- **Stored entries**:
══════

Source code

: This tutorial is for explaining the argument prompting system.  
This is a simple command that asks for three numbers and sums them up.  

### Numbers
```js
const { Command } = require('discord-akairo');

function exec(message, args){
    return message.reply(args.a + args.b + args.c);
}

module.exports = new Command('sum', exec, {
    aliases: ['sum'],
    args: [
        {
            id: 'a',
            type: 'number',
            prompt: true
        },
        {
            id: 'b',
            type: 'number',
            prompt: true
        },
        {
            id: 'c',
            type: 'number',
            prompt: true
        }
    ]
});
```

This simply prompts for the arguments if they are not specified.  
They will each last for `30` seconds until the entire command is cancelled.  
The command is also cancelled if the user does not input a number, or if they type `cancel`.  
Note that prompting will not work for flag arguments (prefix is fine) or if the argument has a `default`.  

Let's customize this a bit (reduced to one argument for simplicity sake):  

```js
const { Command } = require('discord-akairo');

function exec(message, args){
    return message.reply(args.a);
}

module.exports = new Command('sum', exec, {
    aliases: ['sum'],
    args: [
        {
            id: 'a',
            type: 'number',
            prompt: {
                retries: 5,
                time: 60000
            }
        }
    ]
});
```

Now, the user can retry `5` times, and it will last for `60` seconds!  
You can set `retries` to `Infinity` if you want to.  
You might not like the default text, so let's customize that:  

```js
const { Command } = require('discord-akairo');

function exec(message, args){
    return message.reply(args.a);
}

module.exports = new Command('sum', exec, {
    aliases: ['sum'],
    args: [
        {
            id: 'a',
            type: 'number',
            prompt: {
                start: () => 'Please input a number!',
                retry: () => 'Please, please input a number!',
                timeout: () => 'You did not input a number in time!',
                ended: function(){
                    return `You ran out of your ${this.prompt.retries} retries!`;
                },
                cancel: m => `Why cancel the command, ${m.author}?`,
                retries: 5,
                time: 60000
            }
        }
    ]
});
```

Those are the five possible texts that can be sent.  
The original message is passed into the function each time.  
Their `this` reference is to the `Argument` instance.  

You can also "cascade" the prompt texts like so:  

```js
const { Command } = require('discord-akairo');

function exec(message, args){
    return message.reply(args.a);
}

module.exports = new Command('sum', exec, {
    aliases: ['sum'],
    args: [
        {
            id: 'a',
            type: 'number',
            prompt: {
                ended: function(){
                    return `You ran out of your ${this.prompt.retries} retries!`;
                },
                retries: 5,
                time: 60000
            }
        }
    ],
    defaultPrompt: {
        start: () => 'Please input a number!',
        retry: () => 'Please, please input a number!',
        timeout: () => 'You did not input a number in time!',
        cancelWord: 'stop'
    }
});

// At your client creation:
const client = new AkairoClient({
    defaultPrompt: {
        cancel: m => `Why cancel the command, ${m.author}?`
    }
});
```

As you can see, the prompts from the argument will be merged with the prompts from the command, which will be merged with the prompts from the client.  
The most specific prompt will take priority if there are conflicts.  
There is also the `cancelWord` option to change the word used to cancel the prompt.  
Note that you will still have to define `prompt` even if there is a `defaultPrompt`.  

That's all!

══════

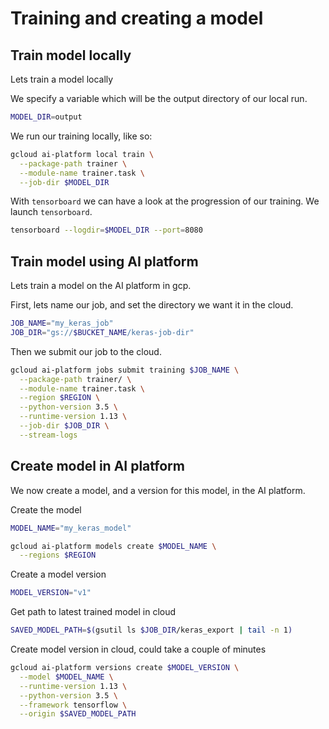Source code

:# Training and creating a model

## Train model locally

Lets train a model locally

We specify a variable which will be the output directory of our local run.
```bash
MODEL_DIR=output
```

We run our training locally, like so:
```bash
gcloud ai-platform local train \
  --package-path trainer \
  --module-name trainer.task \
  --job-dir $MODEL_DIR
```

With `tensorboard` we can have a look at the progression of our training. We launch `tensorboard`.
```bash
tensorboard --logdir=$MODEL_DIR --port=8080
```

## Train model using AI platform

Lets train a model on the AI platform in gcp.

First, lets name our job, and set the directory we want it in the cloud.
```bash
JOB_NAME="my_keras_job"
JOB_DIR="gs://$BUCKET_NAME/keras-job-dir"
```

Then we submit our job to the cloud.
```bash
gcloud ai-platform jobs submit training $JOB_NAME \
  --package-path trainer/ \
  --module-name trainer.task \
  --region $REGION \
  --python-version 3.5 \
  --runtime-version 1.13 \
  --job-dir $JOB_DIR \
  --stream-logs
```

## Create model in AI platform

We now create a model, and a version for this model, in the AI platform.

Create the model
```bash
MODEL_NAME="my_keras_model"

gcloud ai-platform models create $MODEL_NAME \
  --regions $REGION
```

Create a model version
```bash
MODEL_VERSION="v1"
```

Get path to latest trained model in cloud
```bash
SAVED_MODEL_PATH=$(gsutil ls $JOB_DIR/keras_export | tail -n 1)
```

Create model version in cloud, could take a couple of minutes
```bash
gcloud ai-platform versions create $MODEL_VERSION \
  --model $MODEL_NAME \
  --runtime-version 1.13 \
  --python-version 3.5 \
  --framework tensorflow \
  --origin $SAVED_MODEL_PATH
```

══════

- **What the task asks**: Go through the records above, find each line with the string "user", and copy it.

- **Task result**:
The command is also cancelled if the user does not input a number, or if they type `cancel`.  
Now, the user can retry `5` times, and it will last for `60` seconds!  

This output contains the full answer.